> **Task**: Give the records once more, exactly as they stand.
Start of Provided records
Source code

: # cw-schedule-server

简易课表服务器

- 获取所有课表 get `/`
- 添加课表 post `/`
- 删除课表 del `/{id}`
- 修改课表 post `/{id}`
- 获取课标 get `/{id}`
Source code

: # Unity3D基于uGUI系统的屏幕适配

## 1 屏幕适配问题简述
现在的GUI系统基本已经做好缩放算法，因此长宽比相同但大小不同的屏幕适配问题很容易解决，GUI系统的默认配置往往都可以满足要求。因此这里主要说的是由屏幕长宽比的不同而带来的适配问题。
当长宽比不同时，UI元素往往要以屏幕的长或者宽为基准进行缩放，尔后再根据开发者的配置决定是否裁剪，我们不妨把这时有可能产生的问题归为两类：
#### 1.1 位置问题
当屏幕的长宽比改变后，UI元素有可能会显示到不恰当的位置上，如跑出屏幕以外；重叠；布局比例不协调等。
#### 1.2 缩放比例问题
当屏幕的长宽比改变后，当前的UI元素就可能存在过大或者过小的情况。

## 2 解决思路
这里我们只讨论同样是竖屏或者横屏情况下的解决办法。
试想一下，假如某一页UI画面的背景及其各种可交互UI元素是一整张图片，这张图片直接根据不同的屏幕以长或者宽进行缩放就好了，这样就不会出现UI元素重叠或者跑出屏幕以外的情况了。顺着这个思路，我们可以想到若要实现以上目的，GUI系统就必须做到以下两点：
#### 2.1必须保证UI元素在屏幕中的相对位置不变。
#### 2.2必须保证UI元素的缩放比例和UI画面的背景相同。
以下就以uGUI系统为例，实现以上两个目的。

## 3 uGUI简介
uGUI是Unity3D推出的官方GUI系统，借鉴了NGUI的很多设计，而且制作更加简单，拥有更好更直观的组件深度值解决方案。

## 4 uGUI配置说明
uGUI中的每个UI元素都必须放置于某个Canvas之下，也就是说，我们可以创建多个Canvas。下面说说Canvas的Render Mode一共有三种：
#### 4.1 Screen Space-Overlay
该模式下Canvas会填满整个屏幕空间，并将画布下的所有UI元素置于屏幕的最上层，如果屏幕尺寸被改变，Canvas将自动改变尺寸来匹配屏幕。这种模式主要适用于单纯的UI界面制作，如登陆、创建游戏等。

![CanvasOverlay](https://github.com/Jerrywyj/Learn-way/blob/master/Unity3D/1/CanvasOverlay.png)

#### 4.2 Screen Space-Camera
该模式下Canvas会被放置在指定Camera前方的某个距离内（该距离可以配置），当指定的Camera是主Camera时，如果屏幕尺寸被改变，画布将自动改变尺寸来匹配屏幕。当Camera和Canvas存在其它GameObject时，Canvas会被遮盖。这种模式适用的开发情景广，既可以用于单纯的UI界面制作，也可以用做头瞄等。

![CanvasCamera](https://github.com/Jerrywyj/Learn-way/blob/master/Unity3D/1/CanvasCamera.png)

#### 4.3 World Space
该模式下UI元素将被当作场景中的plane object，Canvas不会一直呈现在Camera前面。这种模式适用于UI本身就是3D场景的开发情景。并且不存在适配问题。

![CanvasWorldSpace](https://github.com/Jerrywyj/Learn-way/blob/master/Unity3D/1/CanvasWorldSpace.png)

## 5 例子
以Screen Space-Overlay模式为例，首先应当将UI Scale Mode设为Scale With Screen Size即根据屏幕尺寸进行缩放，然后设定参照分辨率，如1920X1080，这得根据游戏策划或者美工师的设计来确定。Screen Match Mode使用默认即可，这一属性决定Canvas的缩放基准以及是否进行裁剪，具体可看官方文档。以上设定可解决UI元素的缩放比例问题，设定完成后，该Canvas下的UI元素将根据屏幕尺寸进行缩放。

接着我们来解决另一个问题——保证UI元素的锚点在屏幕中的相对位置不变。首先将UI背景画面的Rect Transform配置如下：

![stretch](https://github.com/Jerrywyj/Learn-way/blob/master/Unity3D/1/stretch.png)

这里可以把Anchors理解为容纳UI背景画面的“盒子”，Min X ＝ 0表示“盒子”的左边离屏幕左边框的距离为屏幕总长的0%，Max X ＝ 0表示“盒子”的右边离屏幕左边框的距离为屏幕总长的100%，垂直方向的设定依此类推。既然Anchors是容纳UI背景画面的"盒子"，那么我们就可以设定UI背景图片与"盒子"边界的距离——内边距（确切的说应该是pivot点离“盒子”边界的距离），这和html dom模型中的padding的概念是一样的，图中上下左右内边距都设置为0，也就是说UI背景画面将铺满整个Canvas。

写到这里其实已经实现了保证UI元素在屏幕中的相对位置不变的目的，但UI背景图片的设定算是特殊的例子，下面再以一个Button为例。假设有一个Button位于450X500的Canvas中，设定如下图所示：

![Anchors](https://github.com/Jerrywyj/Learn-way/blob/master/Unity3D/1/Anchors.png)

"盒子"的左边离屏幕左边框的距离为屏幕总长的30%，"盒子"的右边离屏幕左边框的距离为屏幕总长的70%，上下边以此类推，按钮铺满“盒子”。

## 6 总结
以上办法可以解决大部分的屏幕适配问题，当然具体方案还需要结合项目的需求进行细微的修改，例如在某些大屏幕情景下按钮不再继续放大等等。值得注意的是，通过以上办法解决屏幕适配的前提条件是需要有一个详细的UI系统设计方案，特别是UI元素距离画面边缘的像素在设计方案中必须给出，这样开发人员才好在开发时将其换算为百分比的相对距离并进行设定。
End of Provided records
> **Result below**:
Source code

: # cw-schedule-server

简易课表服务器

- 获取所有课表 get `/`
- 添加课表 post `/`
- 删除课表 del `/{id}`
- 修改课表 post `/{id}`
- 获取课标 get `/{id}`
Source code

: # Unity3D基于uGUI系统的屏幕适配

## 1 屏幕适配问题简述
现在的GUI系统基本已经做好缩放算法，因此长宽比相同但大小不同的屏幕适配问题很容易解决，GUI系统的默认配置往往都可以满足要求。因此这里主要说的是由屏幕长宽比的不同而带来的适配问题。
当长宽比不同时，UI元素往往要以屏幕的长或者宽为基准进行缩放，尔后再根据开发者的配置决定是否裁剪，我们不妨把这时有可能产生的问题归为两类：
#### 1.1 位置问题
当屏幕的长宽比改变后，UI元素有可能会显示到不恰当的位置上，如跑出屏幕以外；重叠；布局比例不协调等。
#### 1.2 缩放比例问题
当屏幕的长宽比改变后，当前的UI元素就可能存在过大或者过小的情况。

## 2 解决思路
这里我们只讨论同样是竖屏或者横屏情况下的解决办法。
试想一下，假如某一页UI画面的背景及其各种可交互UI元素是一整张图片，这张图片直接根据不同的屏幕以长或者宽进行缩放就好了，这样就不会出现UI元素重叠或者跑出屏幕以外的情况了。顺着这个思路，我们可以想到若要实现以上目的，GUI系统就必须做到以下两点：
#### 2.1必须保证UI元素在屏幕中的相对位置不变。
#### 2.2必须保证UI元素的缩放比例和UI画面的背景相同。
以下就以uGUI系统为例，实现以上两个目的。

## 3 uGUI简介
uGUI是Unity3D推出的官方GUI系统，借鉴了NGUI的很多设计，而且制作更加简单，拥有更好更直观的组件深度值解决方案。

## 4 uGUI配置说明
uGUI中的每个UI元素都必须放置于某个Canvas之下，也就是说，我们可以创建多个Canvas。下面说说Canvas的Render Mode一共有三种：
#### 4.1 Screen Space-Overlay
该模式下Canvas会填满整个屏幕空间，并将画布下的所有UI元素置于屏幕的最上层，如果屏幕尺寸被改变，Canvas将自动改变尺寸来匹配屏幕。这种模式主要适用于单纯的UI界面制作，如登陆、创建游戏等。

![CanvasOverlay](https://github.com/Jerrywyj/Learn-way/blob/master/Unity3D/1/CanvasOverlay.png)

#### 4.2 Screen Space-Camera
该模式下Canvas会被放置在指定Camera前方的某个距离内（该距离可以配置），当指定的Camera是主Camera时，如果屏幕尺寸被改变，画布将自动改变尺寸来匹配屏幕。当Camera和Canvas存在其它GameObject时，Canvas会被遮盖。这种模式适用的开发情景广，既可以用于单纯的UI界面制作，也可以用做头瞄等。

![CanvasCamera](https://github.com/Jerrywyj/Learn-way/blob/master/Unity3D/1/CanvasCamera.png)

#### 4.3 World Space
该模式下UI元素将被当作场景中的plane object，Canvas不会一直呈现在Camera前面。这种模式适用于UI本身就是3D场景的开发情景。并且不存在适配问题。

![CanvasWorldSpace](https://github.com/Jerrywyj/Learn-way/blob/master/Unity3D/1/CanvasWorldSpace.png)

## 5 例子
以Screen Space-Overlay模式为例，首先应当将UI Scale Mode设为Scale With Screen Size即根据屏幕尺寸进行缩放，然后设定参照分辨率，如1920X1080，这得根据游戏策划或者美工师的设计来确定。Screen Match Mode使用默认即可，这一属性决定Canvas的缩放基准以及是否进行裁剪，具体可看官方文档。以上设定可解决UI元素的缩放比例问题，设定完成后，该Canvas下的UI元素将根据屏幕尺寸进行缩放。

接着我们来解决另一个问题——保证UI元素的锚点在屏幕中的相对位置不变。首先将UI背景画面的Rect Transform配置如下：

![stretch](https://github.com/Jerrywyj/Learn-way/blob/master/Unity3D/1/stretch.png)

这里可以把Anchors理解为容纳UI背景画面的“盒子”，Min X ＝ 0表示“盒子”的左边离屏幕左边框的距离为屏幕总长的0%，Max X ＝ 0表示“盒子”的右边离屏幕左边框的距离为屏幕总长的100%，垂直方向的设定依此类推。既然Anchors是容纳UI背景画面的"盒子"，那么我们就可以设定UI背景图片与"盒子"边界的距离——内边距（确切的说应该是pivot点离“盒子”边界的距离），这和html dom模型中的padding的概念是一样的，图中上下左右内边距都设置为0，也就是说UI背景画面将铺满整个Canvas。

写到这里其实已经实现了保证UI元素在屏幕中的相对位置不变的目的，但UI背景图片的设定算是特殊的例子，下面再以一个Button为例。假设有一个Button位于450X500的Canvas中，设定如下图所示：

![Anchors](https://github.com/Jerrywyj/Learn-way/blob/master/Unity3D/1/Anchors.png)

"盒子"的左边离屏幕左边框的距离为屏幕总长的30%，"盒子"的右边离屏幕左边框的距离为屏幕总长的70%，上下边以此类推，按钮铺满“盒子”。

## 6 总结
以上办法可以解决大部分的屏幕适配问题，当然具体方案还需要结合项目的需求进行细微的修改，例如在某些大屏幕情景下按钮不再继续放大等等。值得注意的是，通过以上办法解决屏幕适配的前提条件是需要有一个详细的UI系统设计方案，特别是UI元素距离画面边缘的像素在设计方案中必须给出，这样开发人员才好在开发时将其换算为百分比的相对距离并进行设定。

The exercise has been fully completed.